Iqualified it as an an abstract POV
So you agree that when you wrote "The illustration is looking at the universe from a side view" (post #7) and "from an observation point outside the universe" (post #9), that was non-sense. OK, we agree there.
No, it was an illustration which seemed to exite Hawking as a new hypothesis.
That is not a response to my statement.
Agreed, but if that is approximately true then multiplied by SOL, we should be able to calculate to an approximate size (not counting the inflationary epoch), no?
Of the
visible universe, yes. But that only sets a minimum bound on the size of the total universe.

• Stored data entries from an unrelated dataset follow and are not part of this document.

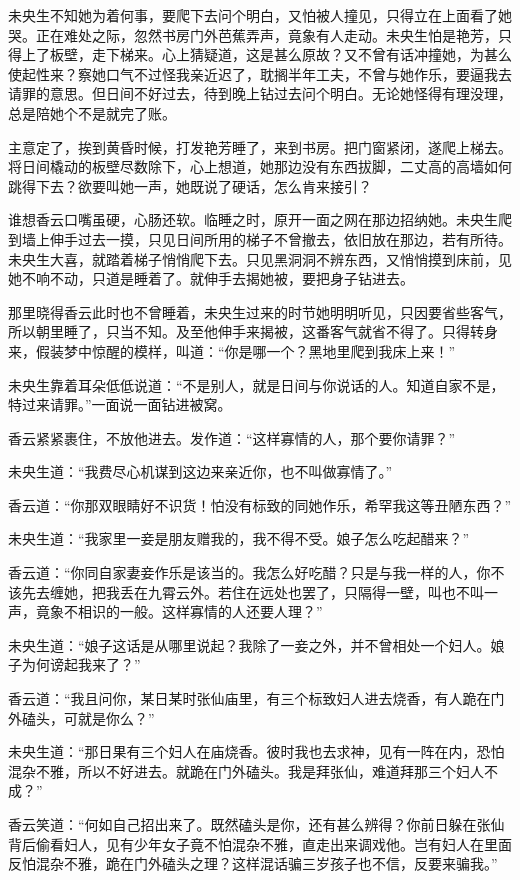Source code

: \documentclass[a4paper,12pt,UTF8,twoside]{ctexbook}
\begin{document}
未央生不知她为着何事，要爬下去问个明白，又怕被人撞见，只得立在上面看了她哭。正在难处之际，忽然书房门外芭蕉弄声，竟象有人走动。未央生怕是艳芳，只得上了板壁，走下梯来。心上猜疑道，这是甚么原故？又不曾有话冲撞她，为甚么使起性来？察她口气不过怪我亲近迟了，耽搁半年工夫，不曾与她作乐，要逼我去请罪的意思。但日间不好过去，待到晚上钻过去问个明白。无论她怪得有理没理，总是陪她个不是就完了账。

主意定了，挨到黄昏时候，打发艳芳睡了，来到书房。把门窗紧闭，遂爬上梯去。将日间橇动的板壁尽数除下，心上想道，她那边没有东西拔脚，二丈高的高墙如何跳得下去？欲要叫她一声，她既说了硬话，怎么肯来接引？

谁想香云口嘴虽硬，心肠还软。临睡之时，原开一面之网在那边招纳她。未央生爬到墙上伸手过去一摸，只见日间所用的梯子不曾撤去，依旧放在那边，若有所待。未央生大喜，就踏着梯子悄悄爬下去。只见黑洞洞不辨东西，又悄悄摸到床前，见她不响不动，只道是睡着了。就伸手去揭她被，要把身子钻进去。

那里晓得香云此时也不曾睡着，未央生过来的时节她明明听见，只因要省些客气，所以朝里睡了，只当不知。及至他伸手来揭被，这番客气就省不得了。只得转身来，假装梦中惊醒的模样，叫道：“你是哪一个？黑地里爬到我床上来！”

未央生靠着耳朵低低说道：“不是别人，就是日间与你说话的人。知道自家不是，特过来请罪。”一面说一面钻进被窝。

香云紧紧裹住，不放他进去。发作道：“这样寡情的人，那个要你请罪？”

未央生道：“我费尽心机谋到这边来亲近你，也不叫做寡情了。”

香云道：“你那双眼睛好不识货！怕没有标致的同她作乐，希罕我这等丑陋东西？”

未央生道：“我家里一妾是朋友赠我的，我不得不受。娘子怎么吃起醋来？”

香云道：“你同自家妻妾作乐是该当的。我怎么好吃醋？只是与我一样的人，你不该先去缠她，把我丢在九霄云外。若住在远处也罢了，只隔得一壁，叫也不叫一声，竟象不相识的一般。这样寡情的人还要人理？”

未央生道：“娘子这话是从哪里说起？我除了一妾之外，并不曾相处一个妇人。娘子为何谤起我来了？”

香云道：“我且问你，某日某时张仙庙里，有三个标致妇人进去烧香，有人跪在门外磕头，可就是你么？”

未央生道：“那日果有三个妇人在庙烧香。彼时我也去求神，见有一阵在内，恐怕混杂不雅，所以不好进去。就跪在门外磕头。我是拜张仙，难道拜那三个妇人不成？”

香云笑道：“何如自己招出来了。既然磕头是你，还有甚么辨得？你前日躲在张仙背后偷看妇人，见有少年女子竟不怕混杂不雅，直走出来调戏他。岂有妇人在里面反怕混杂不雅，跪在门外磕头之理？这样混话骗三岁孩子也不信，反要来骗我。”
\end{document}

If I am standing in a closed room inside a building, I have no way (in general) to determine how large the building is; I can only set a minimum size for it (namely, the size of the room).
Where did I dispute this, if I recall I stated that we have estimated the age to be ~ 14 billion years from the "back ground noise" (CMB).
(You had a quote in your post that wasn't mine, seemingly attributing it to me.)
Nor have I, The illustration in direct response to the OP question which asked if we could see past the center
Wrong; the OP doesn't mention any center at all; that was you in post #3.
(the beginning) where original 3 D expansion started. I offere the new hypothesis that it is possible that the BB formed a bell shaped universe, as if it were spewing from a white hole (another domension?)
A white hole is not "another dimension"; please learn what a dimension (in physics) is.
and was not the center of a 3 D sphere but the beginning of our universe.
Again, it was you bringing up the "center of a 3D sphere", not anybody else.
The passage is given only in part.